Nous n’ajouterons que quelques mots pour conclure : ce n’est pas sans raison que Janus, chez les Romains, était à la fois le dieu de l’initiation aux mystères et le dieu des corporations d’artisans ; ce n’est pas sans raison non plus que les constructeurs du moyen âge conservèrent les deux fêtes solsticiales de ce même Janus, devenues, avec le Christianisme, les deux Saint-Jean d’hiver et d’été ; et, quand on connaît la connexion de saint Jean avec le côté ésotérique du Christianisme, ne voit-on pas immédiatement par là que, sous une autre adaptation requise par les circonstances et par les « lois cycliques », c’est bien toujours de la même initiation aux mystères qu’il s’agit effectivement ?
NOTES
(1) Nous avons eu dernièrement l’occasion de relever, à la cathédrale de Strasbourg et sur d’autres édifices d’Alsace, un assez grand nombre de marques de tailleurs de pierres, datant d’époques diverses, depuis le XIIe siècle jusqu’au début du XVIIe ; parmi ces marques, il en est de fort curieuses, et nous avons notamment trouvé le swastika, auquel M. Bédarride fait allusion, dans une des tourelles de la flèche de Strasbourg.
(2) Voir le Voile d’Isis de février 1929.
(3) Les Compagnons du « Rite de Salomon » ont conservé jusqu’à nos jours le souvenir de leur connexion avec l’Ordre du Temple.

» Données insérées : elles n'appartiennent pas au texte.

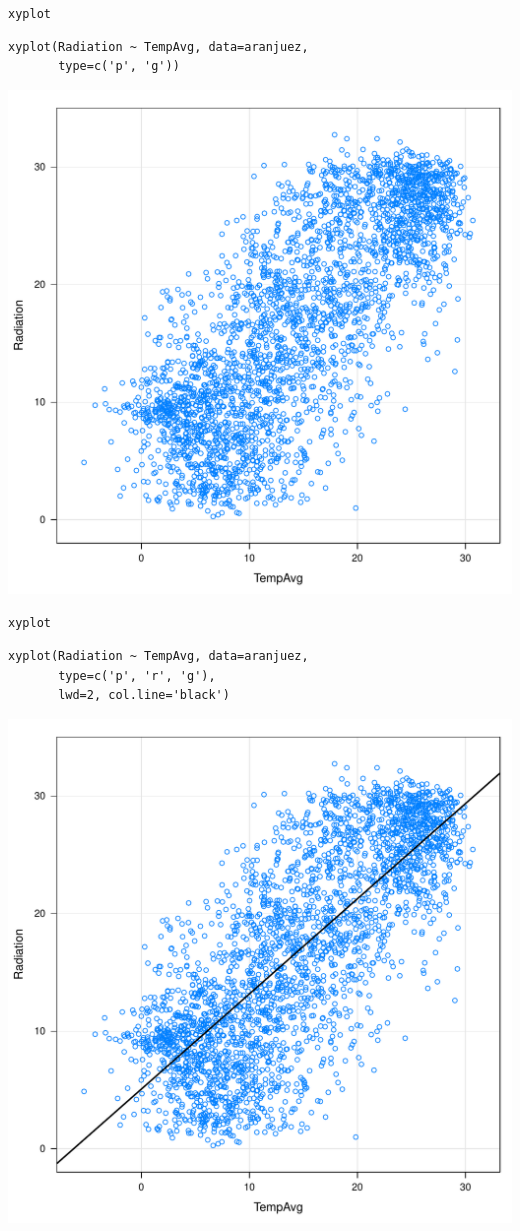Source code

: \documentclass[xcolor={usenames,svgnames,dvipsnames}]{beamer}
\begin{document}
\begin{frame}[fragile,label=sec-2-1-3]{\texttt{xyplot}}
 \lstset{language=R,numbers=none}
\begin{lstlisting}
xyplot(Radiation ~ TempAvg, data=aranjuez,
       type=c('p', 'g'))
\end{lstlisting}

\includegraphics[width=.9\linewidth]{figs/xyplotPG.pdf}
\end{frame}

\begin{frame}[fragile,label=sec-2-1-4]{\texttt{xyplot}}
 \lstset{language=R,numbers=none}
\begin{lstlisting}
xyplot(Radiation ~ TempAvg, data=aranjuez,
       type=c('p', 'r', 'g'),
       lwd=2, col.line='black')
\end{lstlisting}

\includegraphics[width=.9\linewidth]{figs/xyplotPRG.pdf}
\end{frame}
\end{document}
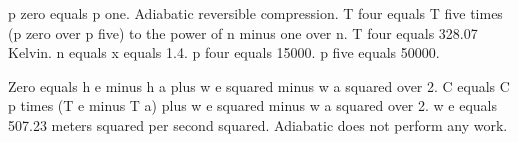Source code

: p zero equals p one. Adiabatic reversible compression. T four equals T five times (p zero over p five) to the power of n minus one over n. T four equals 328.07 Kelvin. n equals x equals 1.4. p four equals 15000. p five equals 50000. 

Zero equals h e minus h a plus w e squared minus w a squared over 2. C equals C p times (T e minus T a) plus w e squared minus w a squared over 2. w e equals 507.23 meters squared per second squared. Adiabatic does not perform any work.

(4) Cette façon de voir est en grande partie celle d’Aroux et de Rossetti, en ce qui concerne l’interprétation de Dante, et on la rencontre aussi en bien des passages de l’Histoire de la Magie d’Éliphas Lévi.
(5) L’exemple de certaines organisations musulmanes, dans lesquelles des préoccupations politiques ont en quelque sorte étouffé la spiritualité originelle, est très net à cet égard.